Putting the "Loo" in Lewis and Clark
An archaeologist's search for a long-lost privy

By Erik Stokstad


Ever since Stephen Ambrose's Undaunted Courage hit the best-seller lists in 1996, Americans have been reveling in a Lewis and Clark love fest that has achieved a variety of expressions, from plying part of the famed captains' route aboard a 70-passenger cruise ship to schlepping dugouts over the few rapids that have survived the hydroelectric dams. This month near the Oregon coast, however, an archaeologist at the University of Washington hopes to resurrect a Corps of Discovery chapter that, some might argue, ought to stay buried. "The great thing about this," says professor Julie Stein, "is that guides will be able to point to the very spot where Lewis and Clark answered the call of nature."

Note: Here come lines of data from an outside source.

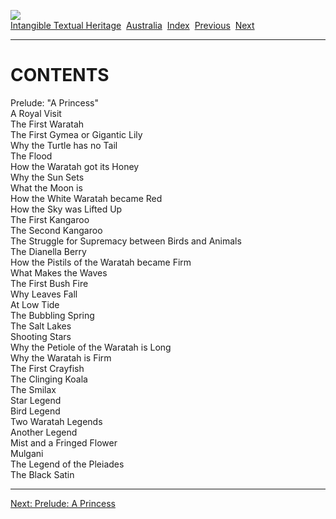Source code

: [![](../../cdshop/ithlogo.png)](../../index)  
[Intangible Textual Heritage](../../index)  [Australia](../index) 
[Index](index)  [Previous](peck00)  [Next](peck02) 

------------------------------------------------------------------------

# CONTENTS

Prelude: "A Princess"  
A Royal Visit  
The First Waratah  
The First Gymea or Gigantic Lily  
Why the Turtle has no Tail  
The Flood  
How the Waratah got its Honey  
Why the Sun Sets  
What the Moon is  
How the White Waratah became Red  
How the Sky was Lifted Up  
The First Kangaroo  
The Second Kangaroo  
The Struggle for Supremacy between Birds and Animals  
The Dianella Berry  
How the Pistils of the Waratah became Firm  
What Makes the Waves  
The First Bush Fire  
Why Leaves Fall  
At Low Tide  
The Bubbling Spring  
The Salt Lakes  
Shooting Stars  
Why the Petiole of the Waratah is Long  
Why the Waratah is Firm  
The First Crayfish  
The Clinging Koala  
The Smilax  
Star Legend  
Bird Legend  
Two Waratah Legends  
Another Legend  
Mist and a Fringed Flower  
Mulgani  
The Legend of the Pleiades  
The Black Satin

------------------------------------------------------------------------

[Next: Prelude: A Princess](peck02)
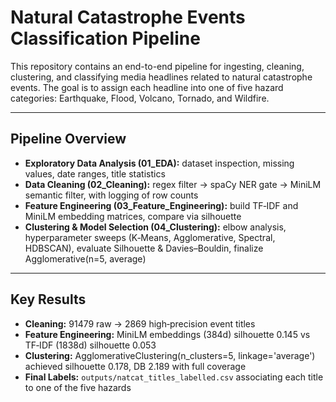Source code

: # Natural Catastrophe Events Classification Pipeline

This repository contains an end-to-end pipeline for ingesting, cleaning, clustering, and classifying media headlines related to natural catastrophe events. The goal is to assign each headline into one of five hazard categories: Earthquake, Flood, Volcano, Tornado, and Wildfire.

---

## Pipeline Overview

- **Exploratory Data Analysis (01_EDA):** dataset inspection, missing values, date ranges, title statistics  
- **Data Cleaning (02_Cleaning):** regex filter → spaCy NER gate → MiniLM semantic filter, with logging of row counts  
- **Feature Engineering (03_Feature_Engineering):** build TF‑IDF and MiniLM embedding matrices, compare via silhouette  
- **Clustering & Model Selection (04_Clustering):** elbow analysis, hyperparameter sweeps (K‑Means, Agglomerative, Spectral, HDBSCAN), evaluate Silhouette & Davies–Bouldin, finalize Agglomerative(n=5, average)  

---

## Key Results

- **Cleaning:** 91479 raw → 2869 high‑precision event titles  
- **Feature Engineering:** MiniLM embeddings (384d) silhouette 0.145 vs TF‑IDF (1838d) silhouette 0.053  
- **Clustering:** AgglomerativeClustering(n_clusters=5, linkage='average') achieved silhouette 0.178, DB 2.189 with full coverage  
- **Final Labels:** `outputs/natcat_titles_labelled.csv` associating each title to one of the five hazards  
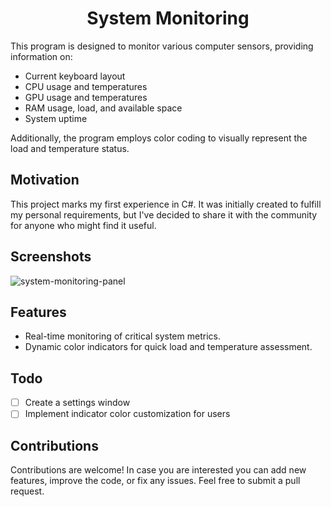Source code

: <h1 align = "center">System Monitoring</h1>

This program is designed to monitor various computer sensors, providing information on:

- Current keyboard layout
- CPU usage and temperatures
- GPU usage and temperatures
- RAM usage, load, and available space
- System uptime

Additionally, the program employs color coding to visually represent the load and temperature status.

## Motivation

This project marks my first experience in C#. It was initially created to fulfill my personal requirements, but I've decided to share it with the community for anyone who might find it useful.

## Screenshots

![system-monitoring-panel](https://github.com/Vladyslavos/JS/assets/67589338/6fd2e151-9100-403d-8d73-0a8c694b325b)

## Features

- Real-time monitoring of critical system metrics.
- Dynamic color indicators for quick load and temperature assessment.

## Todo

- [ ] Create a settings window
- [ ] Implement indicator color customization for users

## Contributions

Contributions are welcome! In case you are interested you can add new features, improve the code, or fix any issues. Feel free to submit a pull request.

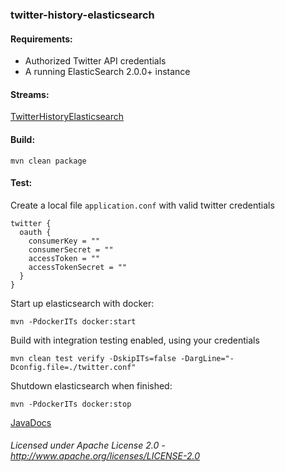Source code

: ### twitter-history-elasticsearch

#### Requirements:
 - Authorized Twitter API credentials
 - A running ElasticSearch 2.0.0+ instance

#### Streams:

<a href="TwitterHistoryElasticsearch.html" target="_self">TwitterHistoryElasticsearch</a>

#### Build:

    mvn clean package
   
#### Test:

Create a local file `application.conf` with valid twitter credentials

    twitter {
      oauth {
        consumerKey = ""
        consumerSecret = ""
        accessToken = ""
        accessTokenSecret = ""
      }
    }
    
Start up elasticsearch with docker:
    
    mvn -PdockerITs docker:start

Build with integration testing enabled, using your credentials

    mvn clean test verify -DskipITs=false -DargLine="-Dconfig.file=./twitter.conf"

Shutdown elasticsearch when finished:

    mvn -PdockerITs docker:stop

[JavaDocs](apidocs/index.html "JavaDocs")

###### Licensed under Apache License 2.0 - http://www.apache.org/licenses/LICENSE-2.0
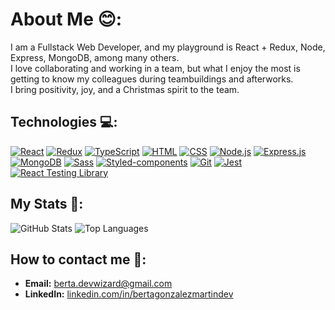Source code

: # About Me 😊:
I am a Fullstack Web Developer, and my playground is React + Redux, Node, Express, MongoDB, among many others.  
I love collaborating and working in a team, but what I enjoy the most is getting to know my colleagues during teambuildings and afterworks.  
I bring positivity, joy, and a Christmas spirit to the team.

## Technologies 💻:
[![React](https://img.shields.io/badge/React-20232A?style=for-the-badge&logo=react&logoColor=61DAFB)](https://reactjs.org/) 
[![Redux](https://img.shields.io/badge/Redux-593D88?style=for-the-badge&logo=redux&logoColor=white)](https://redux.js.org/) 
[![TypeScript](https://img.shields.io/badge/TypeScript-007ACC?style=for-the-badge&logo=typescript&logoColor=white)](https://www.typescriptlang.org/) 
[![HTML](https://img.shields.io/badge/HTML5-E34F26?style=for-the-badge&logo=html5&logoColor=white)](https://developer.mozilla.org/en-US/docs/Web/HTML) 
[![CSS](https://img.shields.io/badge/CSS3-1572B6?style=for-the-badge&logo=css3&logoColor=white)](https://developer.mozilla.org/en-US/docs/Web/CSS) 
[![Node.js](https://img.shields.io/badge/Node.js-339933?style=for-the-badge&logo=nodedotjs&logoColor=white)](https://nodejs.org/) 
[![Express.js](https://img.shields.io/badge/Express.js-000000?style=for-the-badge&logo=express&logoColor=white)](https://expressjs.com/) 
[![MongoDB](https://img.shields.io/badge/MongoDB-4EA94B?style=for-the-badge&logo=mongodb&logoColor=white)](https://www.mongodb.com/) 
[![Sass](https://img.shields.io/badge/Sass-CC6699?style=for-the-badge&logo=sass&logoColor=white)](https://sass-lang.com/) 
[![Styled-components](https://img.shields.io/badge/Styled--components-DB7093?style=for-the-badge&logo=styled-components&logoColor=white)](https://styled-components.com/) 
[![Git](https://img.shields.io/badge/Git-F05032?style=for-the-badge&logo=git&logoColor=white)](https://git-scm.com/) 
[![Jest](https://img.shields.io/badge/Jest-C21325?style=for-the-badge&logo=jest&logoColor=white)](https://jestjs.io/) 
[![React Testing Library](https://img.shields.io/badge/Testing--Library-E33332?style=for-the-badge&logo=testing-library&logoColor=white)](https://testing-library.com/)

## My Stats 🩻:
![GitHub Stats](https://github-readme-stats.vercel.app/api?username=BertaGM&show_icons=true&theme=radical)
![Top Languages](https://github-readme-stats.vercel.app/api/top-langs/?username=BertaGM&layout=compact&theme=radical)

## How to contact me 👋:

- **Email:** [berta.devwizard@gmail.com](mailto:berta.devwizard@gmail.com)  
- **LinkedIn:** [linkedin.com/in/bertagonzalezmartindev](https://www.linkedin.com/in/bertagonzalezmartindev)
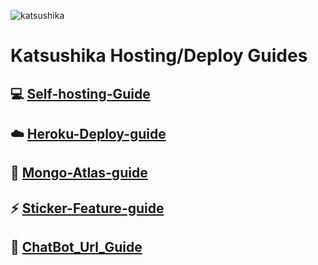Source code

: <img src="https://www.linkpicture.com/q/Katsushika_1.jpeg" alt="katsushika" border="0"></a>
# Katsushika Hosting/Deploy Guides

## 💻 [Self-hosting-Guide](https://github.com/Issa2001/Katsushika-guides/blob/main/Self-hosting-guides.md)
## ☁️ [Heroku-Deploy-guide](https://github.com/Issa2001/Katsushika-guides/blob/main/Heroku-Deploy-guide.md) 
## 💚 [Mongo-Atlas-guide](https://github.com/Issa2001/Katsushika-guides/blob/main/Mongo-Atlas-guide.md)
## ⚡ [Sticker-Feature-guide](https://github.com/Issa2001/Katsushika-guides/blob/main/Sticker-feature-guide.md)
## 🤖  [ChatBot_Url_Guide](https://github.com/Issa2001/Katsushika-guides/blob/main/Chat_Bot_Url.md)
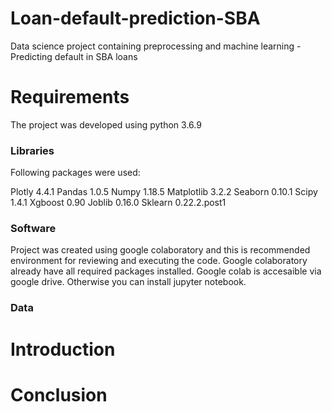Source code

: # Loan-default-prediction-SBA
Data science project containing preprocessing and machine learning - Predicting default in SBA loans

# Requirements

The project was developed using python 3.6.9

### Libraries

Following packages were used:

Plotly 4.4.1
Pandas 1.0.5
Numpy 1.18.5
Matplotlib 3.2.2
Seaborn 0.10.1
Scipy 1.4.1
Xgboost 0.90
Joblib 0.16.0
Sklearn 0.22.2.post1

### Software

Project was created using google colaboratory and this is recommended environment for reviewing and executing the code. Google colaboratory already have all required packages installed. Google colab is accesaible via google drive. Otherwise you can install jupyter notebook.

### Data


# Introduction


# Conclusion
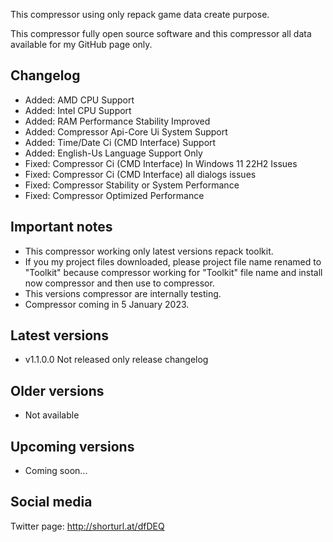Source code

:This compressor using only repack game data create purpose.

This compressor fully open source software and this compressor all data available for my GitHub page only.

Changelog
-----------------------------------------------
- Added: AMD CPU Support
- Added: Intel CPU Support
- Added: RAM Performance Stability Improved
- Added: Compressor Api-Core Ui System Support
- Added: Time/Date Ci (CMD Interface) Support
- Added: English-Us Language Support Only
- Fixed: Compressor Ci (CMD Interface) In Windows 11 22H2 Issues
- Fixed: Compressor Ci (CMD Interface) all dialogs issues
- Fixed: Compressor Stability or System Performance
- Fixed: Compressor Optimized Performance

Important notes
-----------------------------------------------
- This compressor working only latest versions repack toolkit.
- If you my project files downloaded, please project file name renamed to "Toolkit" because compressor working for "Toolkit" file name and install now compressor and then use to compressor.
- This versions compressor are internally testing.
- Compressor coming in 5 January 2023.

Latest versions
-----------------------------------------------
- v1.1.0.0 Not released only release changelog

Older versions
-----------------------------------------------
- Not available

Upcoming versions
-----------------------------------------------
- Coming soon...

Social media
-----------------------------------------------
Twitter page: http://shorturl.at/dfDEQ
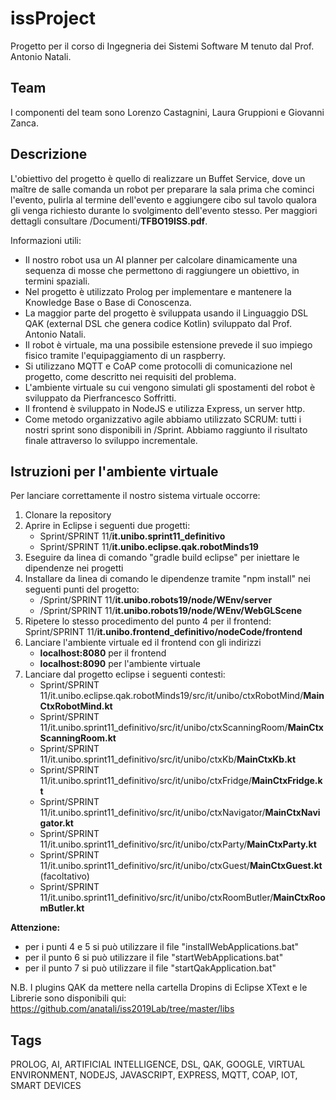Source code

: # issProject
Progetto per il corso di Ingegneria dei Sistemi Software M tenuto dal Prof. Antonio Natali.

## Team
I componenti del team sono Lorenzo Castagnini, Laura Gruppioni e Giovanni Zanca.

## Descrizione
L'obiettivo del progetto è quello di realizzare un Buffet Service, dove un maître de salle comanda un robot per preparare la sala prima che cominci l'evento, pulirla al termine dell'evento e aggiungere cibo sul tavolo qualora gli venga richiesto durante lo svolgimento dell'evento stesso. 
Per maggiori dettagli consultare /Documenti/**TFBO19ISS.pdf**.

Informazioni utili:
- Il nostro robot usa un AI planner per calcolare dinamicamente una sequenza di mosse che permettono di raggiungere un obiettivo, in termini spaziali.
- Nel progetto è utilizzato Prolog per implementare e mantenere la Knowledge Base o Base di Conoscenza.
- La maggior parte del progetto è sviluppata usando il Linguaggio DSL QAK (external DSL che genera codice Kotlin) sviluppato dal Prof. Antonio Natali.
- Il robot è virtuale, ma una possibile estensione prevede il suo impiego fisico tramite l'equipaggiamento di un raspberry.
- Si utilizzano MQTT e CoAP come protocolli di comunicazione nel progetto, come descritto nei requisiti del problema.
- L'ambiente virtuale su cui vengono simulati gli spostamenti del robot è sviluppato da Pierfrancesco Soffritti.
- Il frontend è sviluppato in NodeJS e utilizza Express, un server http.
- Come metodo organizzativo agile abbiamo utilizzato SCRUM: tutti i nostri sprint sono disponibili in /Sprint. Abbiamo raggiunto il risultato finale attraverso lo sviluppo incrementale.

## Istruzioni per l'ambiente virtuale
Per lanciare correttamente il nostro sistema virtuale occorre:
1. Clonare la repository
2. Aprire in Eclipse i seguenti due progetti:
    * Sprint/SPRINT 11/**it.unibo.sprint11_definitivo**
    * Sprint/SPRINT 11/**it.unibo.eclipse.qak.robotMinds19**
3. Eseguire da linea di comando "gradle build eclipse" per iniettare le dipendenze nei progetti
4. Installare da linea di comando le dipendenze tramite "npm install" nei seguenti punti del progetto:   
    * /Sprint/SPRINT 11/**it.unibo.robots19/node/WEnv/server**
    * /Sprint/SPRINT 11/**it.unibo.robots19/node/WEnv/WebGLScene** 
5. Ripetere lo stesso procedimento del punto 4 per il frontend: 
Sprint/SPRINT 11/**it.unibo.frontend_definitivo/nodeCode/frontend**
6. Lanciare l'ambiente virtuale ed il frontend con gli indirizzi
    * **localhost:8080** per il frontend
    * **localhost:8090** per l'ambiente virtuale
7. Lanciare dal progetto eclipse i seguenti contesti: 
    * Sprint/SPRINT 11/it.unibo.eclipse.qak.robotMinds19/src/it/unibo/ctxRobotMind/**MainCtxRobotMind.kt**
    * Sprint/SPRINT 11/it.unibo.sprint11_definitivo/src/it/unibo/ctxScanningRoom/**MainCtxScanningRoom.kt**
    * Sprint/SPRINT 11/it.unibo.sprint11_definitivo/src/it/unibo/ctxKb/**MainCtxKb.kt**
    * Sprint/SPRINT 11/it.unibo.sprint11_definitivo/src/it/unibo/ctxFridge/**MainCtxFridge.kt**
    * Sprint/SPRINT 11/it.unibo.sprint11_definitivo/src/it/unibo/ctxNavigator/**MainCtxNavigator.kt**
    * Sprint/SPRINT 11/it.unibo.sprint11_definitivo/src/it/unibo/ctxParty/**MainCtxParty.kt**
    * Sprint/SPRINT 11/it.unibo.sprint11_definitivo/src/it/unibo/ctxGuest/**MainCtxGuest.kt** (facoltativo)
    * Sprint/SPRINT 11/it.unibo.sprint11_definitivo/src/it/unibo/ctxRoomButler/**MainCtxRoomButler.kt** 

**Attenzione:**
- per i punti 4 e 5 si può utilizzare il file "installWebApplications.bat"
- per il punto 6 si può utilizzare il file "startWebApplications.bat"
- per il punto 7 si può utilizzare il file "startQakApplication.bat"

N.B. I plugins QAK da mettere nella cartella Dropins di Eclipse XText e le Librerie sono disponibili qui: https://github.com/anatali/iss2019Lab/tree/master/libs

## Tags
PROLOG, AI, ARTIFICIAL INTELLIGENCE, DSL, QAK, GOOGLE, VIRTUAL ENVIRONMENT, NODEJS, JAVASCRIPT, EXPRESS, MQTT, COAP, IOT, SMART DEVICES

Stein, 46, is hunting for evidence of a 19th-century privy that could offer a crucial clue to the location of Fort Clatsop, the long-vanished encampment where Meriwether Lewis, William Clark, and their men sat out the cold and rainy winter of 1805-1806. Last September she spent a week collecting more than 70 soil samples, which are now being analyzed for traces of mercury. That's because whenever the men complained of stomach aches or showed symptoms of syphilis, Lewis administered a dose of Dr. Rush's Bilious Pills — powerful purgatives that sent the men racing for the outhouse. The evidence they deposited (the pills contained an insoluble form of mercury) could enable Stein to pinpoint the privy itself and, by extension, the elusive fort: Army regulations dictated that latrines be dug exactly 90 paces away.

While awaiting lab-test results, which should be available this month, L&C devotees can scarcely contain themselves. "For the enthusiast," declares John L. Allen, a University of Connecticut geographer, "the real Fort Clatsop is like the fingerbone of a saint."